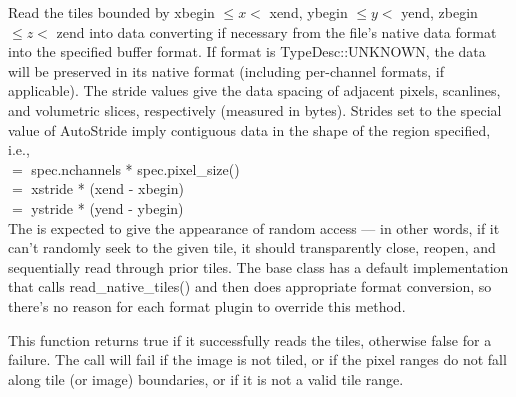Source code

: Read the tiles bounded by {\kw xbegin} $\le x <$ {\kw xend},
{\kw ybegin} $\le y <$ {\kw yend}, {\kw zbegin} $\le z <$ {\kw zend}
into {\kw data}
converting if necessary from the file's native data format into
the specified buffer {\kw format}.
If {\cf format} is {\cf TypeDesc::UNKNOWN}, the data will be preserved 
in its native format (including per-channel formats, if applicable).
The stride values
give the data spacing of adjacent pixels, scanlines, and volumetric
slices, respectively (measured in bytes).  Strides set to the special
value of {\kw AutoStride} imply contiguous data in the shape of
the region specified, i.e., \\
 $=$ {\kw spec.nchannels * spec.pixel_size()} \\
 $=$ {\kw xstride * (xend - xbegin)} \\
 $=$ {\kw ystride * (yend - ybegin)} \\
The \ImageInput is expected to give the appearance of random access
--- in other words, if it can't randomly seek to the given tile, it
should transparently close, reopen, and sequentially read through prior
tiles.  The base \ImageInput class has a default implementation
that calls {\cf read_native_tiles()} and then does appropriate format conversion,
so there's no reason for each format plugin to override this method.

This function returns {\cf true} if it successfully reads the tiles,
otherwise {\cf false} for a failure.
The call will fail if the image is not tiled, or if the pixel ranges
do not fall along tile (or image) boundaries, or if it is not a valid
tile range.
# # # # # # #
Reproduce the data above word for word and omit the images.

Source code

: Read the tiles bounded by {\kw xbegin} $\le x <$ {\kw xend},
{\kw ybegin} $\le y <$ {\kw yend}, {\kw zbegin} $\le z <$ {\kw zend}
into {\kw data}
converting if necessary from the file's native data format into
the specified buffer {\kw format}.
If {\cf format} is {\cf TypeDesc::UNKNOWN}, the data will be preserved 
in its native format (including per-channel formats, if applicable).
The stride values
give the data spacing of adjacent pixels, scanlines, and volumetric
slices, respectively (measured in bytes).  Strides set to the special
value of {\kw AutoStride} imply contiguous data in the shape of
the region specified, i.e., \\
 $=$ {\kw spec.nchannels * spec.pixel_size()} \\
 $=$ {\kw xstride * (xend - xbegin)} \\
 $=$ {\kw ystride * (yend - ybegin)} \\
The \ImageInput is expected to give the appearance of random access
--- in other words, if it can't randomly seek to the given tile, it
should transparently close, reopen, and sequentially read through prior
tiles.  The base \ImageInput class has a default implementation
that calls {\cf read_native_tiles()} and then does appropriate format conversion,
so there's no reason for each format plugin to override this method.

This function returns {\cf true} if it successfully reads the tiles,
otherwise {\cf false} for a failure.
The call will fail if the image is not tiled, or if the pixel ranges
do not fall along tile (or image) boundaries, or if it is not a valid
tile range.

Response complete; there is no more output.